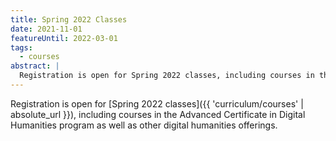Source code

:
 ```yaml
---
title: Spring 2022 Classes
date: 2021-11-01
featureUntil: 2022-03-01
tags:
  - courses
abstract: |
  Registration is open for Spring 2022 classes, including courses in the Advanced Certificate in Digital Humanities program as well as other digital humanities offerings.
---
```


Registration is open for [Spring 2022 classes]({{ 'curriculum/courses' | absolute_url }}), including courses in the Advanced Certificate in Digital Humanities program as well as other digital humanities offerings.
+===+
PROBLEM REQUIREMENTS: Leaving out the pictures, repeat all of the entries exactly.

EXERCISE SOLUTION:
Source code

:
 ```yaml
---
title: Spring 2022 Classes
date: 2021-11-01
featureUntil: 2022-03-01
tags:
  - courses
abstract: |
  Registration is open for Spring 2022 classes, including courses in the Advanced Certificate in Digital Humanities program as well as other digital humanities offerings.
---
```


Registration is open for [Spring 2022 classes]({{ 'curriculum/courses' | absolute_url }}), including courses in the Advanced Certificate in Digital Humanities program as well as other digital humanities offerings.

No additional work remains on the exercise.